[Start of section]
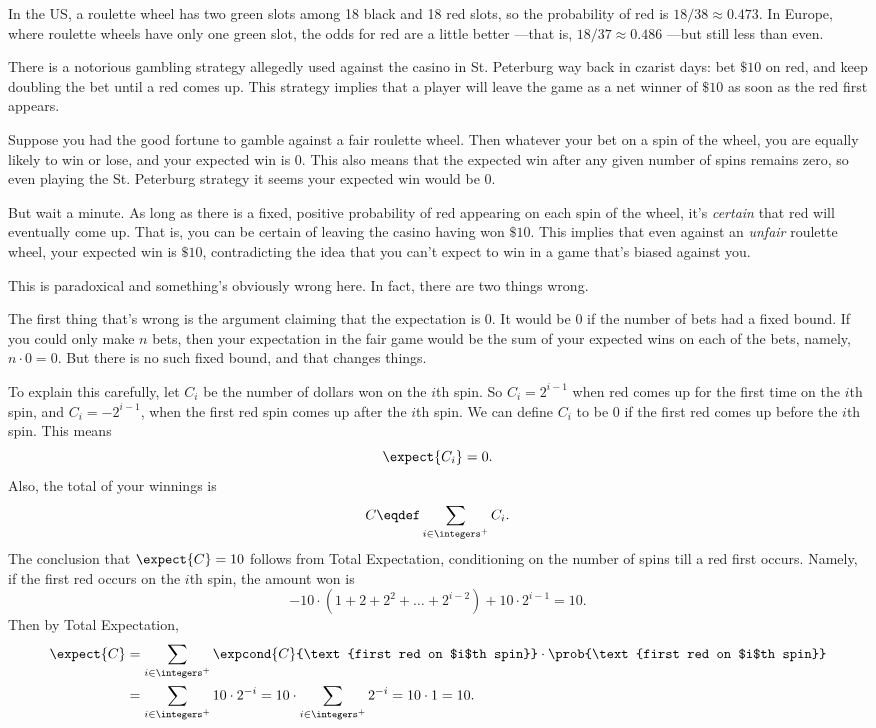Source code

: In the US, a roulette wheel has two green slots among 18 black and 18 red
slots, so the probability of red is $18/38 \approx 0.473$.  In
Europe, where roulette wheels have only one green slot, the odds for red
are a little better ---that is, $18/37 \approx 0.486$ ---but still less
than even.

There is a notorious gambling strategy allegedly used against the
casino in St. Peterburg way back in czarist days: bet $\$10$ on red,
and keep doubling the bet until a red comes up.  This strategy implies
that a player will leave the game as a net winner of $\$10$ as soon as
the red first appears.

Suppose you had the good fortune to gamble against a fair roulette
wheel.  Then whatever your bet on a spin of the wheel, you are equally
likely to win or lose, and your expected win is 0.  This also means
that the expected win after any given number of spins remains zero, so
even playing the St. Peterburg strategy it seems your expected win
would be 0.

But wait a minute.  As long as there is a fixed, positive probability
of red appearing on each spin of the wheel, it's \emph{certain} that
red will eventually come up.  That is, you can be certain of leaving
the casino having won $\$10$.  This implies that even against an
\emph{unfair} roulette wheel, your expected win is $\$10$,
contradicting the idea that you can't expect to win in a game that's
biased against you.

This is paradoxical and something's obviously wrong here.  In fact,
there are two things wrong.

The first thing that's wrong is the argument claiming that the
expectation is 0.  It would be 0 if the number of bets had a fixed
bound.  If you could only make $n$ bets, then your expectation in the
fair game would be the sum of your expected wins on each of the bets,
namely, $n \cdot 0 = 0$.  But there is no such fixed bound, and that
changes things.

To explain this carefully, let $C_i$ be the number of dollars won on
the $i$th spin.  So $C_i = 2^{i-1}$ when red comes up for the first time
on the $i$th spin, and $C_i = -2^{i-1}$, when the first red spin comes up
after the $i$th spin.  We can define $C_i$ to be 0 if the first red
comes up before the $i$th spin.  This means
\[
\expect{C_i} = 0.
\]
Also, the total of your winnings is 
\[
C \eqdef \sum_{i \in \integers^+} C_i.
\]
The conclusion that $\expect{C} = 10$ follows from Total
Expectation, conditioning on the number of spins till a red first
occurs.  Namely, if the first red occurs on the $i$th spin, the amount
won is
\[
-10 \cdot (1 + 2 + 2^2 + \dots + 2^{i - 2}) + 10 \cdot 2^{i-1}   = 10.
\]
Then by Total Expectation,
\begin{align*}
\expect{C}
  & = \sum_{i  \in \integers^+}
      \expcond{C}{\text{first red on $i$th spin}}
      \cdot \prob{\text{first red on $i$th spin}}\\
  & = \sum_{i  \in \integers^+} 10 \cdot 2^{-i}
    = 10 \cdot \sum_{i  \in \integers^+} 2^{-i} = 10 \cdot 1 = 10.
\end{align*}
[End of section]
Problem to work on = In the data above, find the line with "you are equally" and the line with "would be 0.". Retype both, plus every line between them, exactly.

Solution to this problem =
wheel.  Then whatever your bet on a spin of the wheel, you are equally
likely to win or lose, and your expected win is 0.  This also means
that the expected win after any given number of spins remains zero, so
even playing the St. Peterburg strategy it seems your expected win
would be 0.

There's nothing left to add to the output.